Exercise: If a line of the records contains the string "websites", copy it out.

Stored data

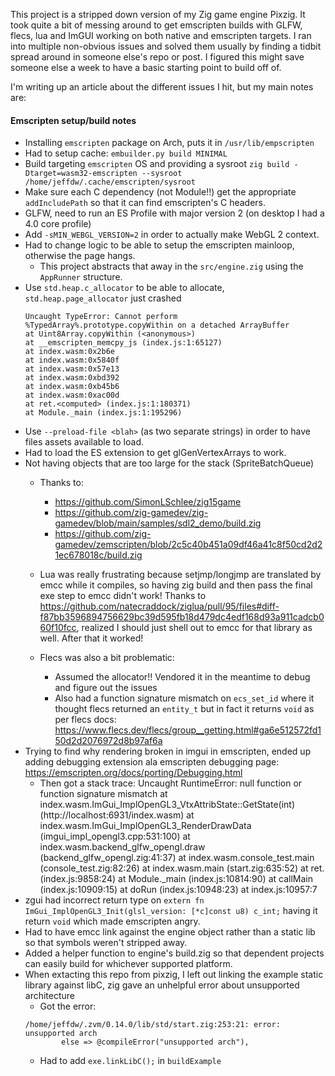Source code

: This project is a stripped down version of my Zig game engine Pixzig.  It took quite a bit of messing around to get emscripten builds with GLFW, flecs, lua and ImGUI working on both native and emscripten targets.  I ran into multiple non-obvious issues and solved them usually by finding a tidbit spread around in someone else's repo or post.  I figured this might save someone else a week to have a basic starting point to build off of.

I'm writing up an article about the different issues I hit, but my main notes are:

#### Emscripten setup/build notes
- Installing `emscripten` package on Arch, puts it in `/usr/lib/empscripten`
- Had to setup cache: `embuilder.py build MINIMAL`
- Build targeting `emscripten` OS and providing a sysroot
    `zig build -Dtarget=wasm32-emscripten --sysroot /home/jeffdw/.cache/emscripten/sysroot `
- Make sure each C dependency (not Module!!) get the appropriate `addIncludePath` so that it can find emscripten's C headers.
- GLFW, need to run an ES Profile with major version 2 (on desktop I had a 4.0 core profile)
- Add `-sMIN_WEBGL_VERSION=2` in order to actually make WebGL 2 context.
- Had to change logic to be able to setup the emscripten mainloop, otherwise the page hangs.
    - This project abstracts that away in the `src/engine.zig` using the `AppRunner` structure.
- Use `std.heap.c_allocator` to be able to allocate, `std.heap.page_allocator` just crashed
    ```
    Uncaught TypeError: Cannot perform %TypedArray%.prototype.copyWithin on a detached ArrayBuffer
    at Uint8Array.copyWithin (<anonymous>)
    at __emscripten_memcpy_js (index.js:1:65127)
    at index.wasm:0x2b6e
    at index.wasm:0x5840f
    at index.wasm:0x57e13
    at index.wasm:0xbd392
    at index.wasm:0xb45b6
    at index.wasm:0xac00d
    at ret.<computed> (index.js:1:180371)
    at Module._main (index.js:1:195296)
    ```
- Use `--preload-file <blah>` (as two separate strings) in order to have files assets available to load.
- Had to load the ES extension to get glGenVertexArrays to work.
- Not having objects that are too large for the stack (SpriteBatchQueue)
  - Thanks to:
    - https://github.com/SimonLSchlee/zig15game
    - https://github.com/zig-gamedev/zig-gamedev/blob/main/samples/sdl2_demo/build.zig
    - https://github.com/zig-gamedev/zemscripten/blob/2c5c40b451a09df46a41c8f50cd2d21ec678018c/build.zig

  - Lua was really frustrating because setjmp/longjmp are translated by emcc while it compiles, so having zig build and then pass the final exe step to emcc didn't work!  Thanks to https://github.com/natecraddock/ziglua/pull/95/files#diff-f87bb3596894756629bc39d595fb18d479dc4edf168d93a911cadcb060f10fcc, realized I should just shell out to emcc for that library as well.  After that it worked!
  - Flecs was also a bit problematic:
    - Assumed the allocator!! Vendored it in the meantime to debug and figure out the issues
    - Also had a function signature mismatch on `ecs_set_id` where it thought flecs returned an `entity_t` but in fact it returns `void` as per flecs docs: https://www.flecs.dev/flecs/group__getting.html#ga6e512572fd150d2d2076972d8b97af6a
- Trying to find why rendering broken in imgui in emscripten, ended up adding debugging extension ala emscripten debugging page: https://emscripten.org/docs/porting/Debugging.html
  - Then got a stack trace: 
    Uncaught RuntimeError: null function or function signature mismatch
    at index.wasm.ImGui_ImplOpenGL3_VtxAttribState::GetState(int) (http://localhost:6931/index.wasm)
    at index.wasm.ImGui_ImplOpenGL3_RenderDrawData (imgui_impl_opengl3.cpp:531:100)
    at index.wasm.backend_glfw_opengl.draw (backend_glfw_opengl.zig:41:37)
    at index.wasm.console_test.main (console_test.zig:82:26)
    at index.wasm.main (start.zig:635:52)
    at ret.<computed> (index.js:9858:24)
    at Module._main (index.js:10814:90)
    at callMain (index.js:10909:15)
    at doRun (index.js:10948:23)
    at index.js:10957:7
- zgui had incorrect return type on `extern fn ImGui_ImplOpenGL3_Init(glsl_version: [*c]const u8) c_int;` having it return `void` which made emscripten angry.
- Had to have emcc link against the engine object rather than a static lib so that symbols weren't stripped away.
- Added a helper function to engine's build.zig so that dependent projects can easily build for whichever supported platform.
- When extacting this repo from pixzig, I left out linking the example static library against libC, zig gave an unhelpful error about unsupported architecture
    - Got the error:
    ```
    /home/jeffdw/.zvm/0.14.0/lib/std/start.zig:253:21: error: unsupported arch
            else => @compileError("unsupported arch"),
    ```
    - Had to add `exe.linkLibC();` in `buildExample`

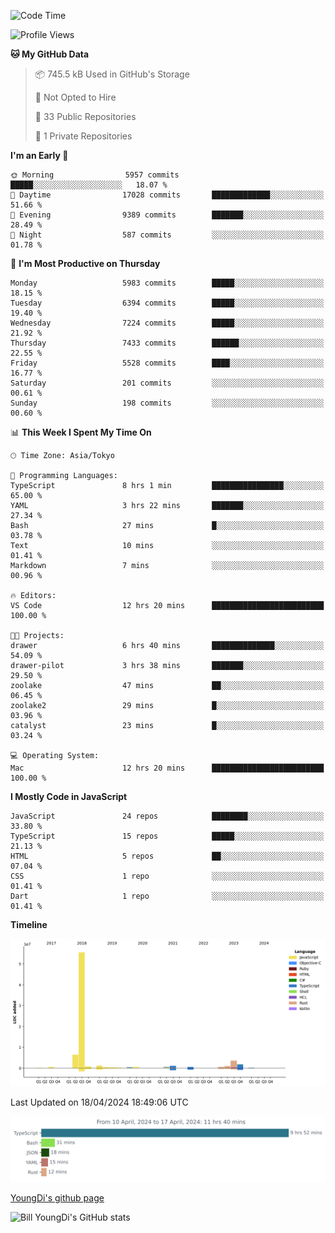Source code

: <!--START_SECTION:waka-->
![Code Time](http://img.shields.io/badge/Code%20Time-596%20hrs%2049%20mins-blue)

![Profile Views](http://img.shields.io/badge/Profile%20Views-0-blue)

**🐱 My GitHub Data** 

> 📦 745.5 kB Used in GitHub's Storage 
 > 
> 🚫 Not Opted to Hire
 > 
> 📜 33 Public Repositories 
 > 
> 🔑 1 Private Repositories 
 > 
**I'm an Early 🐤** 

```text
🌞 Morning                5957 commits        █████░░░░░░░░░░░░░░░░░░░░   18.07 % 
🌆 Daytime                17028 commits       █████████████░░░░░░░░░░░░   51.66 % 
🌃 Evening                9389 commits        ███████░░░░░░░░░░░░░░░░░░   28.49 % 
🌙 Night                  587 commits         ░░░░░░░░░░░░░░░░░░░░░░░░░   01.78 % 
```
📅 **I'm Most Productive on Thursday** 

```text
Monday                   5983 commits        █████░░░░░░░░░░░░░░░░░░░░   18.15 % 
Tuesday                  6394 commits        █████░░░░░░░░░░░░░░░░░░░░   19.40 % 
Wednesday                7224 commits        █████░░░░░░░░░░░░░░░░░░░░   21.92 % 
Thursday                 7433 commits        ██████░░░░░░░░░░░░░░░░░░░   22.55 % 
Friday                   5528 commits        ████░░░░░░░░░░░░░░░░░░░░░   16.77 % 
Saturday                 201 commits         ░░░░░░░░░░░░░░░░░░░░░░░░░   00.61 % 
Sunday                   198 commits         ░░░░░░░░░░░░░░░░░░░░░░░░░   00.60 % 
```


📊 **This Week I Spent My Time On** 

```text
🕑︎ Time Zone: Asia/Tokyo

💬 Programming Languages: 
TypeScript               8 hrs 1 min         ████████████████░░░░░░░░░   65.00 % 
YAML                     3 hrs 22 mins       ███████░░░░░░░░░░░░░░░░░░   27.34 % 
Bash                     27 mins             █░░░░░░░░░░░░░░░░░░░░░░░░   03.78 % 
Text                     10 mins             ░░░░░░░░░░░░░░░░░░░░░░░░░   01.41 % 
Markdown                 7 mins              ░░░░░░░░░░░░░░░░░░░░░░░░░   00.96 % 

🔥 Editors: 
VS Code                  12 hrs 20 mins      █████████████████████████   100.00 % 

🐱‍💻 Projects: 
drawer                   6 hrs 40 mins       ██████████████░░░░░░░░░░░   54.09 % 
drawer-pilot             3 hrs 38 mins       ███████░░░░░░░░░░░░░░░░░░   29.50 % 
zoolake                  47 mins             ██░░░░░░░░░░░░░░░░░░░░░░░   06.45 % 
zoolake2                 29 mins             █░░░░░░░░░░░░░░░░░░░░░░░░   03.96 % 
catalyst                 23 mins             █░░░░░░░░░░░░░░░░░░░░░░░░   03.24 % 

💻 Operating System: 
Mac                      12 hrs 20 mins      █████████████████████████   100.00 % 
```

**I Mostly Code in JavaScript** 

```text
JavaScript               24 repos            ████████░░░░░░░░░░░░░░░░░   33.80 % 
TypeScript               15 repos            █████░░░░░░░░░░░░░░░░░░░░   21.13 % 
HTML                     5 repos             ██░░░░░░░░░░░░░░░░░░░░░░░   07.04 % 
CSS                      1 repo              ░░░░░░░░░░░░░░░░░░░░░░░░░   01.41 % 
Dart                     1 repo              ░░░░░░░░░░░░░░░░░░░░░░░░░   01.41 % 
```



**Timeline**

![Lines of Code chart](https://raw.githubusercontent.com/Youngdi/Youngdi/master/assets/bar_graph.png)


 Last Updated on 18/04/2024 18:49:06 UTC
<!--END_SECTION:waka-->

![wakatime](./images/stat.svg)

[YoungDi's github page](https://youngdi.github.io)

![Bill YoungDi's GitHub stats](https://github-readme-stats.vercel.app/api?username=youngdi&count_private=true&show_icons=true)
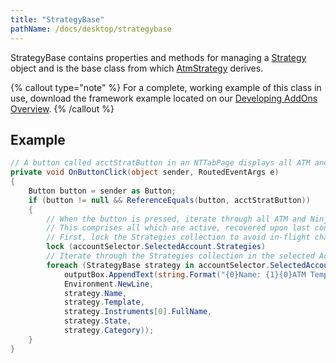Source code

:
 ```yaml
---
title: "StrategyBase"
pathName: /docs/desktop/strategybase
---
```


StrategyBase contains properties and methods for managing a [Strategy](/docs/desktop/strategy) object and is the base class from which [AtmStrategy](/docs/desktop/atmstrategy) derives.

{% callout type="note" %}
For a complete, working example of this class in use, download the framework example located on our [Developing AddOns Overview](/docs/desktop/developing_add_ons).
{% /callout %}

## Example

```csharp
// A button called acctStratButton in an NTTabPage displays all ATM and NinjaScript strategies configured on a selected Account when clicked
private void OnButtonClick(object sender, RoutedEventArgs e)
{
    Button button = sender as Button;
    if (button != null && ReferenceEquals(button, acctStratButton))
    {
        // When the button is pressed, iterate through all ATM and NinjaScript strategies
        // This comprises all which are active, recovered upon last connect, or deactivated since last connect
        // First, lock the Strategies collection to avoid in-flight changes to the collection affecting our output
        lock (accountSelector.SelectedAccount.Strategies)
        // Iterate through the Strategies collection in the selected Account
        foreach (StrategyBase strategy in accountSelector.SelectedAccount.Strategies)
            outputBox.AppendText(string.Format("{0}Name: {1}{0}ATM Template Name: {2}{0}Instrument: {3}{0}State: {4}{0}Category: {5}{0}",
            Environment.NewLine,
            strategy.Name,
            strategy.Template,
            strategy.Instruments[0].FullName,
            strategy.State,
            strategy.Category));
    }
}
```
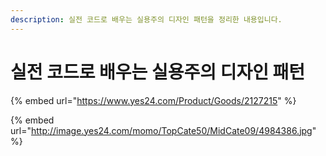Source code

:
 ```yaml
---
description: 실전 코드로 배우는 실용주의 디자인 패턴을 정리한 내용입니다.
---
```


# 실전 코드로 배우는 실용주의 디자인 패턴

{% embed url="https://www.yes24.com/Product/Goods/2127215" %}

{% embed url="http://image.yes24.com/momo/TopCate50/MidCate09/4984386.jpg" %}


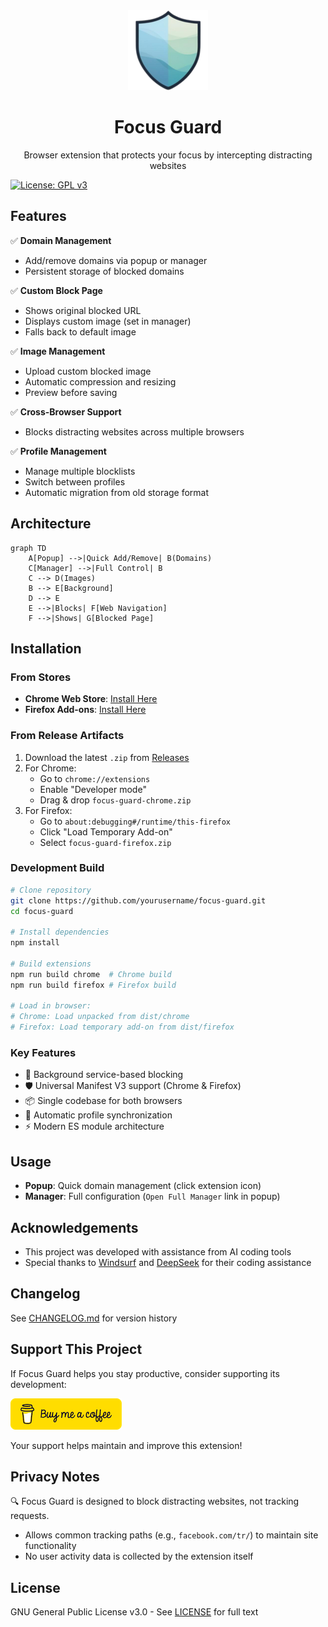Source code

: <div align="center">
  <img src="assets/images/icons/icon128.png" width="128" alt="Focus Guard Logo">
  <h1>Focus Guard</h1>
  <p>Browser extension that protects your focus by intercepting distracting websites</p>
</div>

[![License: GPL v3](https://img.shields.io/badge/License-GPLv3-blue.svg)](https://www.gnu.org/licenses/gpl-3.0)

## Features

✅ **Domain Management**
- Add/remove domains via popup or manager
- Persistent storage of blocked domains

✅ **Custom Block Page**
- Shows original blocked URL
- Displays custom image (set in manager)
- Falls back to default image

✅ **Image Management**
- Upload custom blocked image
- Automatic compression and resizing
- Preview before saving

✅ **Cross-Browser Support**
- Blocks distracting websites across multiple browsers

✅ **Profile Management**
- Manage multiple blocklists
- Switch between profiles
- Automatic migration from old storage format

## Architecture

```mermaid
graph TD
    A[Popup] -->|Quick Add/Remove| B(Domains)
    C[Manager] -->|Full Control| B
    C --> D(Images)
    B --> E[Background]
    D --> E
    E -->|Blocks| F[Web Navigation]
    F -->|Shows| G[Blocked Page]
```

## Installation

### From Stores
- **Chrome Web Store**: [Install Here](https://chromewebstore.google.com/detail/ppioeifofhgpmcbdpehndajepecngmgp)
- **Firefox Add-ons**: [Install Here](https://addons.mozilla.org/en-US/firefox/addon/focus-guard-pro/)

### From Release Artifacts
1. Download the latest `.zip` from [Releases](https://github.com/yourusername/focus-guard/releases)
2. For Chrome:
   - Go to `chrome://extensions`
   - Enable "Developer mode"
   - Drag & drop `focus-guard-chrome.zip`
3. For Firefox:
   - Go to `about:debugging#/runtime/this-firefox`
   - Click "Load Temporary Add-on"
   - Select `focus-guard-firefox.zip`

### Development Build
```bash
# Clone repository
git clone https://github.com/yourusername/focus-guard.git
cd focus-guard

# Install dependencies
npm install

# Build extensions
npm run build chrome  # Chrome build
npm run build firefox # Firefox build

# Load in browser:
# Chrome: Load unpacked from dist/chrome
# Firefox: Load temporary add-on from dist/firefox
```

### Key Features
- 🚀 Background service-based blocking
- 🛡️ Universal Manifest V3 support (Chrome & Firefox)
- 📦 Single codebase for both browsers
- 🔄 Automatic profile synchronization
- ⚡ Modern ES module architecture

## Usage

- **Popup**: Quick domain management (click extension icon)
- **Manager**: Full configuration (`Open Full Manager` link in popup)

## Acknowledgements
- This project was developed with assistance from AI coding tools
- Special thanks to [Windsurf](https://windsurf.dev) and [DeepSeek](https://deepseek.com) for their coding assistance

## Changelog
See [CHANGELOG.md](CHANGELOG.md) for version history

## Support This Project

If Focus Guard helps you stay productive, consider supporting its development:

[![Buy Me A Coffee](bmc-logo.png)](https://www.buymeacoffee.com/tomhat)

Your support helps maintain and improve this extension!

## Privacy Notes
🔍 Focus Guard is designed to block distracting websites, not tracking requests.  
- Allows common tracking paths (e.g., `facebook.com/tr/`) to maintain site functionality
- No user activity data is collected by the extension itself

## License
GNU General Public License v3.0 - See [LICENSE](LICENSE) for full text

Response:
  <p>Browser extension that protects your focus by intercepting distracting websites</p>
- Blocks distracting websites across multiple browsers
🔍 Focus Guard is designed to block distracting websites, not tracking requests.  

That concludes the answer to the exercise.